Does it take time? Of course. If you're working with counters that were poorly diecut or have a lot of "dust" associated with them, it does take longer, but that's because I will trim the sides of the counters with a pair of sewing scissors, the small ones with blades that are only a few inches long. This gets rid of the excess rather nicely and makes for a more uniform counter edge. Fortunately, very few counter sheets made in the past several years have this problem, and you may not mind all of that detrius. Me, I like a clean counter.

And make no mistake, it is all about the absence of the corner, not about having uniform corner clips. Your fingers go to the long side of each counter, so you are rarely if ever handling the corner itself. It is the dogears and square corners that interrupt that motion, leading to counter spillage. In a dense game, that can be lethal, or at least extremely annoying. In a sparse game, it simply makes the counters more pleasant to handle. However, having exact corners is really not an issue and more a matter of taste. Some players I know like to have the corner as square as possible, but unless there is data on the counter (be sure to check the reverse side!), there is no real functional reason I'm aware of to be concerned with this.

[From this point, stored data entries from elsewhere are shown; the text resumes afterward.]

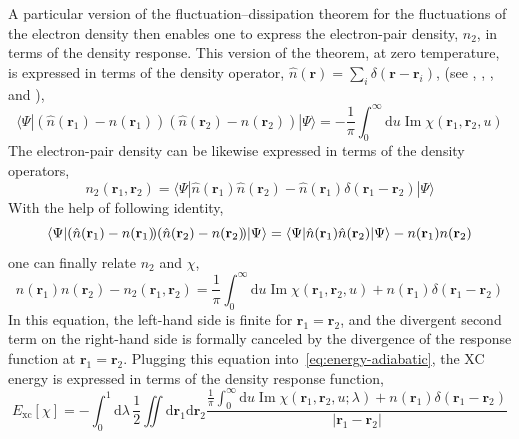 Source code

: A particular version of the fluctuation--dissipation theorem for the fluctuations of the electron density then enables one to express the electron-pair density, $n_2$, in terms of the density response.
This version of the theorem, at zero temperature, is expressed in terms of the density operator, $\hat n(\mathbf r)=\sum_i\delta(\mathbf r-\mathbf r_i)$, (see \citealp[eq.~4.8]{CallenPR51}, \citealp[eq.~124.10]{Landau80}, \citealp[eq.~8.6.2]{Parr89}, and \citealp[eq.~8]{KohnPRL98}),
\begin{equation}
  \langle\Psi|(\hat n(\mathbf r_1)-n(\mathbf r_1)\!)(\hat n(\mathbf r_2)-n(\mathbf r_2)\!)|\Psi\rangle=-\frac1\pi\int_0^\infty\mathrm du\operatorname{Im}\chi(\mathbf r_1,\mathbf r_2,u)
\end{equation}
The electron-pair density can be likewise expressed in terms of the density operators,
\begin{equation}
  n_2(\mathbf r_1,\mathbf r_2)=\langle\Psi|\hat n(\mathbf r_1)\hat n(\mathbf r_2)-\hat n(\mathbf r_1)\delta(\mathbf r_1-\mathbf r_2)|\Psi\rangle
\end{equation}
With the help of following identity,
\begin{equation}
  \langle\Psi|(\hat n(\mathbf r_1)-n(\mathbf r_1)\!)(\hat n(\mathbf r_2)-n(\mathbf r_2)\!)|\Psi\rangle \\
  =\langle\Psi|\hat n(\mathbf r_1)\hat n(\mathbf r_2)|\Psi\rangle-n(\mathbf r_1)n(\mathbf r_2)
\end{equation}
one can finally relate $n_2$ and $\chi$,
\begin{equation}
  n(\mathbf r_1)n(\mathbf r_2)-n_2(\mathbf r_1,\mathbf r_2)=\frac1\pi\int_0^\infty\mathrm du\operatorname{Im}\chi(\mathbf r_1,\mathbf r_2,u)+n(\mathbf r_1)\delta(\mathbf r_1-\mathbf r_2)
  \label{eq:fluctuation-dissipation}
\end{equation}
In this equation, the left-hand side is finite for $\mathbf r_1=\mathbf r_2$, and the divergent second term on the right-hand side is formally canceled by the divergence of the response function at $\mathbf r_1=\mathbf r_2$.
Plugging this equation into~\eqref{eq:energy-adiabatic}, the XC energy is expressed in terms of the density response function,
\begin{equation}
  E_\text{xc}[\chi]=-\int_0^1\mathrm d\lambda\,\frac12\iint\mathrm d\mathbf r_1\mathrm d\mathbf r_2\frac{\frac1\pi\int_0^\infty\mathrm du\operatorname{Im}\chi(\mathbf r_1,\mathbf r_2,u;\lambda)+n(\mathbf r_1)\delta(\mathbf r_1-\mathbf r_2)}{|\mathbf r_1-\mathbf r_2|}
\end{equation}
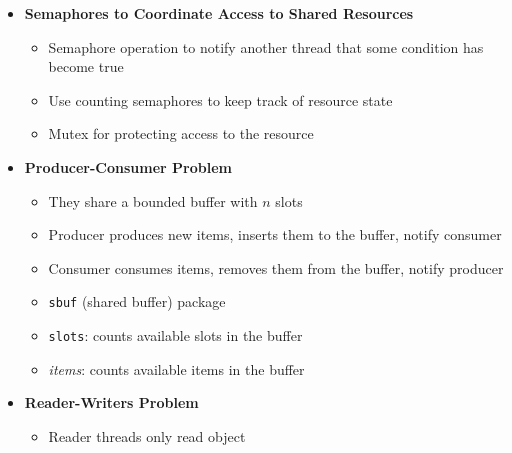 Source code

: \documentclass[12pt]{article}
\begin{document}
{\begin{itemize}
\begin{itemize}
				\item Associate a unique semaphore \textbf{mutex} (initially 1) with each shared var
				\item Surround corresponding critical sections with \texttt{P}, \texttt{V} operations
				\item \textit{Binary Semaphores}: Value is 0 or 1
				\item \textit{Mutex}: Binary semaphores for \textbf{mut}ual \textbf{ex}clusion
				\item \textit{Counting Semaphore}: Counter for set of available resources
				\item Synchronization makes programs run slower
				\item The semaphore invariant surrounds critical sections, which is the \textit{forbidden region}
				\item Semaphore is $<0$ in the forbidden region, therefore cannot be passed by any trajectory
			\end{itemize}
			\item \textbf{Semaphores to Coordinate Access to Shared Resources}
			\begin{itemize}
				\item Semaphore operation to notify another thread that some condition has become true
				\item Use counting semaphores to keep track of resource state
				\item Mutex for protecting access to the resource
			\end{itemize}
			\item \textbf{Producer-Consumer Problem}
			\begin{itemize}
				\item They share a bounded buffer with $n$ slots
				\item Producer produces new items, inserts them to the buffer, notify consumer
				\item Consumer consumes items, removes them from the buffer, notify producer
				\item \texttt{sbuf} (shared buffer) package
				\item \texttt{slots}: counts available slots in the buffer
				\item \textit{items}: counts available items in the buffer
			\end{itemize}
			\item \textbf{Reader-Writers Problem}
			\begin{itemize}
				\item Reader threads only read object

\end{itemize}
\end{itemize}}
\end{document}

I will also freely admit that my rather large wargame collection has been completely clipped, with a very few exceptions. The reason the whole thing got clipped was because I *really* needed something to occupy my brain when my singing voice wigged out in 2003 for around three months. I don't believe I'm exaggerating when I say that clipping counters kept me from a complete mental breakdown. That almost certainly sounds like a joke, but I think it's true. They say our neuroses mask our psychoses, and this was a handy neuroses for me at the time. All of those magazine games and ASL counters took a long time to clip, and it let me *not* think about my singing voice being gone (and no idea if it would come back).

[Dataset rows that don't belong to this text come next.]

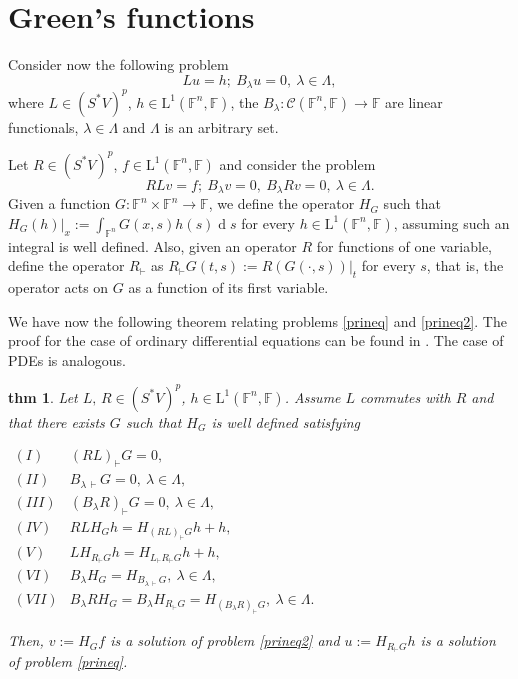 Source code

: \documentclass[a4paper,12pt,onecolumn]{article}
\theoremstyle{ptheorem}
\newtheorem{thm}{thm}[section]
\theoremstyle{hdef}
\theoremstyle{premark}
\numberwithin{equation}{section}
\numberwithin{figure}{section}
\DeclareMathOperator{\dif}{d}
\newcommand{\cC}{{\mathcal C}}
\newcommand{\bF}{{\mathbb F}}
\renewcommand{\l}{\lambda}
\newcommand{\<}{\langle}
\renewcommand{\>}{\rangle}
\renewcommand{\<}{\left<}
\renewcommand{\>}{\right>}
\renewcommand{\(}{\left(}
\renewcommand{\)}{\right)}
\newcommand{\Lsp}[1]{\operatorname{L^{#1}}}
\begin{document}
\section{Green's functions}
Consider now the following problem
\begin{equation}\label{prineq}
Lu=h;\  B_\l u=0,\ \l\in\Lambda,
\end{equation}
where $L\in(S^*V)^p$, $h\in \Lsp{1}(\bF^n,\bF)$, the $B_\l:\cC(\bF^n,\bF)\to\bF$ are linear functionals, $\l\in\Lambda$ and $\Lambda$ is an arbitrary set.

Let $R\in(S^*V)^p$, $f\in \Lsp{1}(\bF^n,\bF)$ and consider the problem
\begin{equation}\label{prineq2}
RLv=f;\  B_\l v=0,\  B_\l Rv=0,\ \l\in\Lambda.
\end{equation}
Given a function $G:\bF^n\times\bF^n\to\bF$, we define the operator $H_G$ such that $H_G(h)|_x:=\int_{\bF^n} G(x,s)h(s)\dif s$ for every $h\in\Lsp{1}(\bF^n,\bF)$, assuming such an integral is well defined. Also, given an operator $R$ for functions of one variable, define the operator $R_\vdash$ as $R_\vdash G(t,s):=R(G(\cdot,s))|_{t}$ for every $s$, that is, the operator acts on $G$ as a function of its first variable. \par
We have now the following theorem relating problems \eqref{prineq} and \eqref{prineq2}. The proof for the case of ordinary differential equations can be found in \cite{CTMal}. The case of PDEs is analogous.
\begin{thm}\label{theoremmostgen}
	Let $L,\,R\in(S^*V)^p$, $h\in\Lsp{1}(\bF^n,\bF)$. Assume $L$ commutes with $R$ and that there exists $G$ such that $H_G$ is well defined satisfying\par
	$\begin{array}{rl}
	(I) & (RL)_\vdash G=0,\\
	(II) & B_{\l\,\vdash} G=0,\ \l\in\Lambda,\\
	(III) & ( B_\l R)_\vdash G=0,\ \l\in\Lambda,\\
	(IV) & RLH_Gh=H_{(RL)_\vdash G}h+h,\\
	(V) & LH_{R_\vdash G}h=H_{L_\vdash R_\vdash G}h+h,\\
	(VI) &  B_\l H_G= H_{B_{\l\,\vdash} G},\ \l\in\Lambda,\\
	(VII) &  B_\l RH_G= B_\l H_{R_\vdash G}=H_{( B_\l R)_\vdash G},\ \l\in\Lambda.
	\end{array}$\par
	Then, $v:=H_Gf$ is a solution of problem \eqref{prineq2} and $u:=H_{R_\vdash G}h$ is a solution of problem \eqref{prineq}.
\end{thm}
\end{document}
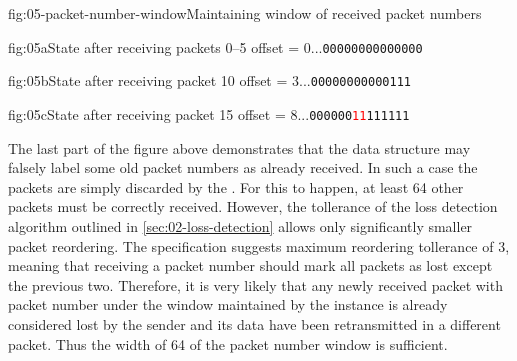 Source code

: \begin{myFigure}{fig:05-packet-number-window}{Maintaining window of received packet numbers}

  \begin{mySubfigure}{\textwidth}{fig:05a}{State after receiving packets 0--5}
    offset = 0\hspace{1cm}...\texttt{\textcolor{colorunimportant}{00000000000000}}
  \end{mySubfigure}

  \medskip

  \begin{mySubfigure}{\textwidth}{fig:05b}{State after receiving packet 10}
    offset = 3\hspace{1cm}...\texttt{\textcolor{colorunimportant}{00000000000}\textcolor{colorunimportant}{111}}
  \end{mySubfigure}

  \medskip

  \begin{mySubfigure}{\textwidth}{fig:05c}{State after receiving packet 15}
    offset = 8\hspace{1cm}...\texttt{\textcolor{colorunimportant}{000000}\textcolor{red}{11}\textcolor{colorunimportant}{111111}}
  \end{mySubfigure}

\end{myFigure}


The last part of the figure above demonstrates that the data structure may falsely label some old
packet numbers as already received. In such a case the packets are simply discarded by the
\ManagedQuicConnection{}. For this to happen, at least 64 other packets must be correctly received.
However, the tollerance of the loss detection algorithm outlined in \autoref{sec:02-loss-detection}
allows only significantly smaller packet reordering. The specification suggests maximum reordering
tollerance of 3, meaning that receiving a packet number should mark all packets as lost except the
previous two. Therefore, it is very likely that any newly received packet with packet number under
the window maintained by the \PacketNumberWindow{} instance is already considered lost by the sender
and its data have been retransmitted in a different packet. Thus the width of 64 of the packet
number window is sufficient.

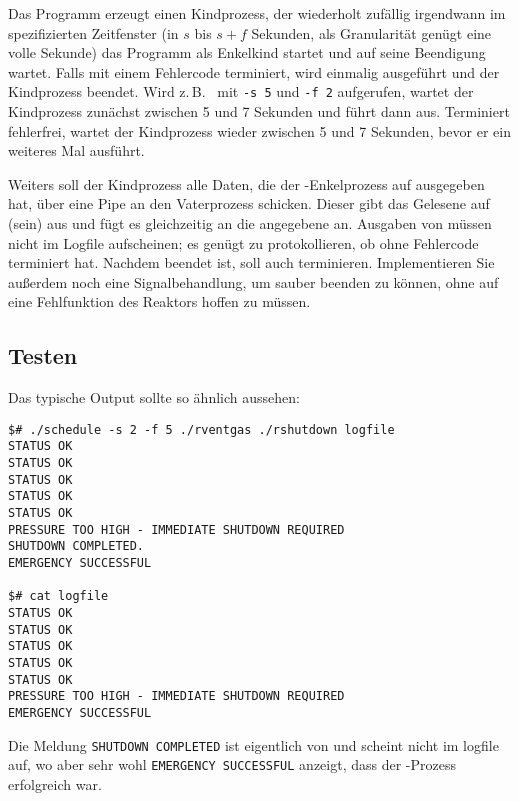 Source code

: Das Programm  erzeugt einen Kindprozess, der wiederholt zufällig
irgendwann im spezifizierten Zeitfenster (in $s$ bis $s+f$ Sekunden, als
Granularität genügt eine volle Sekunde) das Programm  als
Enkelkind startet und auf seine Beendigung wartet. Falls  mit
einem Fehlercode terminiert, wird einmalig  ausgeführt und der
Kindprozess beendet. Wird z.\,B.\  mit \verb_-s 5_ und
\verb_-f 2_ aufgerufen, wartet der Kindprozess zunächst zwischen 5 und 7
Sekunden und führt dann  aus. Terminiert 
fehlerfrei, wartet der Kindprozess wieder zwischen 5 und 7 Sekunden, bevor er
 ein weiteres Mal ausführt.

Weiters soll der Kindprozess alle Daten, die der -Enkelprozess auf
 ausgegeben hat, über eine Pipe an den Vaterprozess schicken.
Dieser gibt das Gelesene auf (sein)  aus und fügt es gleichzeitig
an die angegebene  an. Ausgaben von  müssen nicht
im Logfile aufscheinen; es genügt zu protokollieren, ob  ohne
Fehlercode terminiert hat. Nachdem  beendet ist, soll auch
 terminieren. Implementieren Sie außerdem noch eine
Signalbehandlung, um  sauber beenden zu können, ohne auf eine
Fehlfunktion des Reaktors hoffen zu müssen.

\subsection*{Testen}

Das typische Output sollte so ähnlich aussehen:
\begin{verbatim}
$# ./schedule -s 2 -f 5 ./rventgas ./rshutdown logfile
STATUS OK
STATUS OK
STATUS OK
STATUS OK
STATUS OK
PRESSURE TOO HIGH - IMMEDIATE SHUTDOWN REQUIRED
SHUTDOWN COMPLETED.
EMERGENCY SUCCESSFUL

$# cat logfile
STATUS OK
STATUS OK
STATUS OK
STATUS OK
STATUS OK
PRESSURE TOO HIGH - IMMEDIATE SHUTDOWN REQUIRED
EMERGENCY SUCCESSFUL
\end{verbatim}
Die Meldung \verb_SHUTDOWN COMPLETED_ ist eigentlich von  und
scheint nicht im logfile auf, wo aber sehr wohl \verb_EMERGENCY SUCCESSFUL_
anzeigt, dass der -Prozess erfolgreich war.

\osueguidelinestwo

Mike used the word "violate" for how he felt about such an activity. I would suggest that even removing the counter from the sprue constitutes a violation. If you are trimming a negative effect of removal by hand, how does that make things worse? I'm sure it's more of an emotional response. Does it lower the value of the game? Perhaps if you overclip, making the counters more circular than square, but that's easily rectified by using some of the tips I give below. Like with most things, it's a matter of simply changing your perspective. I know it made a big difference for me, and I don't consider a game playable until it's been clipped nowadays. I've been mocked for trimming the excess on circular counters as well, but I do it for exactly the same reason - they are easier and more pleasant to manipulate, so if someone thinks I'm silly, that's fine with me. I don't do it for them. If keeping the game to sell later is an issue, you don't want to take the counters out of the sprues in any event.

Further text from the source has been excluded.